**What you will do**. Word for word, copy the entire listing.

══ Listed records

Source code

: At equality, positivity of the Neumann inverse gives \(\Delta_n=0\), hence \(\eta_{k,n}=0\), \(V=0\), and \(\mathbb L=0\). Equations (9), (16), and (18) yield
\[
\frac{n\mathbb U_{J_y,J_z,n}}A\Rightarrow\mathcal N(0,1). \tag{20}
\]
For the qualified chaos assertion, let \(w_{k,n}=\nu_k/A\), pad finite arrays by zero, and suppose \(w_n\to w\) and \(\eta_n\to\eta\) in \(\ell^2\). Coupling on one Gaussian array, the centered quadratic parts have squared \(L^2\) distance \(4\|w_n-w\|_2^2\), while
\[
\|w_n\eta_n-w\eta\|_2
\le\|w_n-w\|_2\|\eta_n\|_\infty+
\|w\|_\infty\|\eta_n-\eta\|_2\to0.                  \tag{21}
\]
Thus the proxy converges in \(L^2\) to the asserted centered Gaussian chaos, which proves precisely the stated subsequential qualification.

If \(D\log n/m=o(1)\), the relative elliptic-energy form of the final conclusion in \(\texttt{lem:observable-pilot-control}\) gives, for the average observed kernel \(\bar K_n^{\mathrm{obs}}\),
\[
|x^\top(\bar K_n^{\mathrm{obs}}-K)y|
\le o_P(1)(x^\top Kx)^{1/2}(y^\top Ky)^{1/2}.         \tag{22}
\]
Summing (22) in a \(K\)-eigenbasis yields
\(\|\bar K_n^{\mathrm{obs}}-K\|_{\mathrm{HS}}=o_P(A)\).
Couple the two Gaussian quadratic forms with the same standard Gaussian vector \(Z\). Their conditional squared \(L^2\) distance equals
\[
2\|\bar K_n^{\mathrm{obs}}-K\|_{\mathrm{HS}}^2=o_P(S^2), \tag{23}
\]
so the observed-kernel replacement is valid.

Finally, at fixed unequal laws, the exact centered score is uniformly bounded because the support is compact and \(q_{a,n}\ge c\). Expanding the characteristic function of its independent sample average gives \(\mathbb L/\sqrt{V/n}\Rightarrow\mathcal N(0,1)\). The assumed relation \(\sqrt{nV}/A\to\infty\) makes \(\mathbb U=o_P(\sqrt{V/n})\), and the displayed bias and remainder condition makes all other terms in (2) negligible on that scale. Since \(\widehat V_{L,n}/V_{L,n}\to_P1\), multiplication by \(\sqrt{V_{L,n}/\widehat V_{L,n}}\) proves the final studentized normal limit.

════

**The completed task**.
Source code

: At equality, positivity of the Neumann inverse gives \(\Delta_n=0\), hence \(\eta_{k,n}=0\), \(V=0\), and \(\mathbb L=0\). Equations (9), (16), and (18) yield
\[
\frac{n\mathbb U_{J_y,J_z,n}}A\Rightarrow\mathcal N(0,1). \tag{20}
\]
For the qualified chaos assertion, let \(w_{k,n}=\nu_k/A\), pad finite arrays by zero, and suppose \(w_n\to w\) and \(\eta_n\to\eta\) in \(\ell^2\). Coupling on one Gaussian array, the centered quadratic parts have squared \(L^2\) distance \(4\|w_n-w\|_2^2\), while
\[
\|w_n\eta_n-w\eta\|_2
\le\|w_n-w\|_2\|\eta_n\|_\infty+
\|w\|_\infty\|\eta_n-\eta\|_2\to0.                  \tag{21}
\]
Thus the proxy converges in \(L^2\) to the asserted centered Gaussian chaos, which proves precisely the stated subsequential qualification.

If \(D\log n/m=o(1)\), the relative elliptic-energy form of the final conclusion in \(\texttt{lem:observable-pilot-control}\) gives, for the average observed kernel \(\bar K_n^{\mathrm{obs}}\),
\[
|x^\top(\bar K_n^{\mathrm{obs}}-K)y|
\le o_P(1)(x^\top Kx)^{1/2}(y^\top Ky)^{1/2}.         \tag{22}
\]
Summing (22) in a \(K\)-eigenbasis yields
\(\|\bar K_n^{\mathrm{obs}}-K\|_{\mathrm{HS}}=o_P(A)\).
Couple the two Gaussian quadratic forms with the same standard Gaussian vector \(Z\). Their conditional squared \(L^2\) distance equals
\[
2\|\bar K_n^{\mathrm{obs}}-K\|_{\mathrm{HS}}^2=o_P(S^2), \tag{23}
\]
so the observed-kernel replacement is valid.

Finally, at fixed unequal laws, the exact centered score is uniformly bounded because the support is compact and \(q_{a,n}\ge c\). Expanding the characteristic function of its independent sample average gives \(\mathbb L/\sqrt{V/n}\Rightarrow\mathcal N(0,1)\). The assumed relation \(\sqrt{nV}/A\to\infty\) makes \(\mathbb U=o_P(\sqrt{V/n})\), and the displayed bias and remainder condition makes all other terms in (2) negligible on that scale. Since \(\widehat V_{L,n}/V_{L,n}\to_P1\), multiplication by \(\sqrt{V_{L,n}/\widehat V_{L,n}}\) proves the final studentized normal limit.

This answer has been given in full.